Spina Edoardo, de Leon Jose
University of Messina, Policlinico Universitario, Department of Clinical and Experimental Medicine , Via Consolare Valeria, 98125 Messina , Italy +39 090 2213647 ; +39 090 2213300 ;
Expert Opin Drug Metab Toxicol. 2014 May;10(5):721-46. doi: 10.1517/17425255.2014.885504. Epub 2014 Feb 5.
Combinations of newer antidepressants and second-generation antipsychotics (SGAs) are frequently used by clinicians. Pharmacokinetic drug interaction (PK DI) and poorly understood pharmacodynamic (PD) drug interaction (PD DI) can occur between them.
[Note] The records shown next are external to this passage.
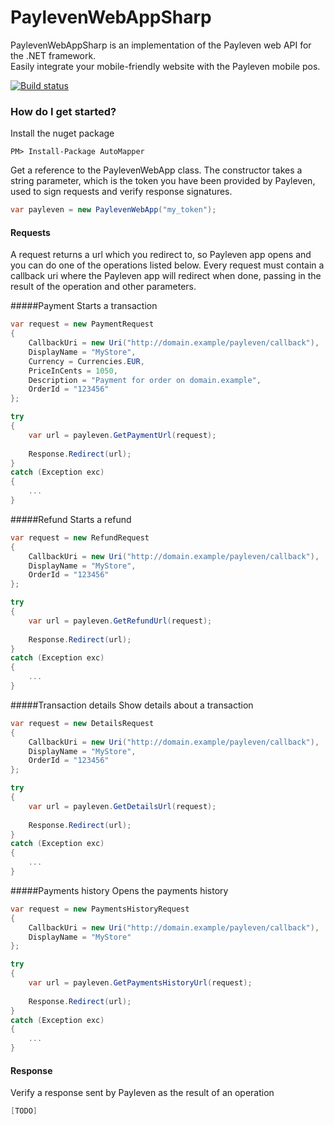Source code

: # PaylevenWebAppSharp
PaylevenWebAppSharp is an implementation of the Payleven web API for the .NET framework.<br />
Easily integrate your mobile-friendly website with the Payleven mobile pos.

[![Build status](https://ci.appveyor.com/api/projects/status/a362pwpp7k3onyah?svg=true)](https://ci.appveyor.com/project/petrhaus/paylevenwebappsharp)

### How do I get started?

Install the nuget package

    PM> Install-Package AutoMapper

Get a reference to the PaylevenWebApp class. The constructor takes a string parameter, which is the token you have been provided by Payleven, used to sign requests and verify response signatures.

```csharp
var payleven = new PaylevenWebApp("my_token");
```

#### Requests
A request returns a url which you redirect to, so Payleven app opens and you can do one of the operations listed below.
Every request must contain a callback uri where the Payleven app will redirect when done, passing in the result of the operation and other parameters.

#####Payment
Starts a transaction

```csharp
var request = new PaymentRequest
{
    CallbackUri = new Uri("http://domain.example/payleven/callback"),
    DisplayName = "MyStore",
    Currency = Currencies.EUR,
    PriceInCents = 1050,
    Description = "Payment for order on domain.example",
    OrderId = "123456"
};

try
{
    var url = payleven.GetPaymentUrl(request);
            
    Response.Redirect(url);
}
catch (Exception exc)
{
    ...
}
```

#####Refund
Starts a refund

```csharp
var request = new RefundRequest
{
    CallbackUri = new Uri("http://domain.example/payleven/callback"),
    DisplayName = "MyStore",
    OrderId = "123456"
};

try
{
    var url = payleven.GetRefundUrl(request);
            
    Response.Redirect(url);
}
catch (Exception exc)
{
    ...
}
```

#####Transaction details
Show details about a transaction

```csharp
var request = new DetailsRequest
{
    CallbackUri = new Uri("http://domain.example/payleven/callback"),
    DisplayName = "MyStore",
    OrderId = "123456"
};

try
{
    var url = payleven.GetDetailsUrl(request);
            
    Response.Redirect(url);
}
catch (Exception exc)
{
    ...
}
```

#####Payments history
Opens the payments history

```csharp
var request = new PaymentsHistoryRequest
{
    CallbackUri = new Uri("http://domain.example/payleven/callback"),
    DisplayName = "MyStore"
};

try
{
    var url = payleven.GetPaymentsHistoryUrl(request);
            
    Response.Redirect(url);
}
catch (Exception exc)
{
    ...
}
```

#### Response
Verify a response sent by Payleven as the result of an operation

```csharp
[TODO]
```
This paper comprehensively reviews PD DI and PK DI studies.
More PK DI studies are needed to better establish dose correction factors after adding fluoxetine and paroxetine to aripiprazole, iloperidone and risperidone. Further PK DI studies and case reports are also needed to better establish the need for dose correction factors after adding i) fluoxetine to clozapine, lurasidone, quetiapine and olanzapine; ii) paroxetine to olanzapine; iii) fluvoxamine to asenapine, aripiprazole, iloperidone, lurasidone, olanzapine, quetiapine and risperidone; iv) high sertraline doses to aripiprazole, clozapine, iloperidone and risperidone: v) bupropion and duloxetine to aripiprazole, clozapine, iloperidone and risperidone; and vi) asenapine to paroxetine and venlafaxine. Possible beneficial PD DI effects occur after adding SGAs to newer antidepressants for treatment-resistant major depressive and obsessive-compulsive disorders. The lack of studies combining newer antidepressants and SGAs in psychotic depression is worrisome. PD DIs between newer antidepressants and SGAs may be more likely for mirtazapine and bupropion. Adding selective serotonin reuptake inhibitors and SGAs may increase QTc interval and may very rarely contribute to torsades de pointes.
临床医生经常使用新型抗抑郁药与第二代抗精神病药(SGA)的联合用药。它们之间可能会发生药代动力学药物相互作用(PK DI)以及了解较少的药效学(PD)药物相互作用(PD DI)。
本文全面综述了PD DI和PK DI研究。
在阿立哌唑、伊潘立酮和利培酮中添加氟西汀和帕罗西汀后,需要更多的PK DI研究来更好地确定剂量校正因子。还需要进一步的PK DI研究和病例报告,以更好地确定在以下情况后是否需要剂量校正因子:i)在氯氮平、鲁拉西酮、喹硫平和奥氮平中添加氟西汀;ii)在奥氮平中添加帕罗西汀;iii)在阿塞那平、阿立哌唑、伊潘立酮、鲁拉西酮、奥氮平、喹硫平和利培酮中添加氟伏沙明;iv)在阿立哌唑、氯氮平、伊潘立酮和利培酮中添加高剂量舍曲林;v)在阿立哌唑、氯氮平、伊潘立酮和利培酮中添加安非他酮和度洛西汀;以及vi)在帕罗西汀和文拉法辛中添加阿塞那平。在新型抗抑郁药中添加SGA用于治疗难治性重度抑郁症和强迫症后,可能会产生有益的PD DI效应。新型抗抑郁药与SGA联合用于精神病性抑郁症的研究匮乏,令人担忧。米氮平和安非他酮与新型抗抑郁药和SGA之间更可能发生PD DI。添加选择性5-羟色胺再摄取抑制剂和SGA可能会增加QTc间期,并且极罕见地可能导致尖端扭转型室性心动过速。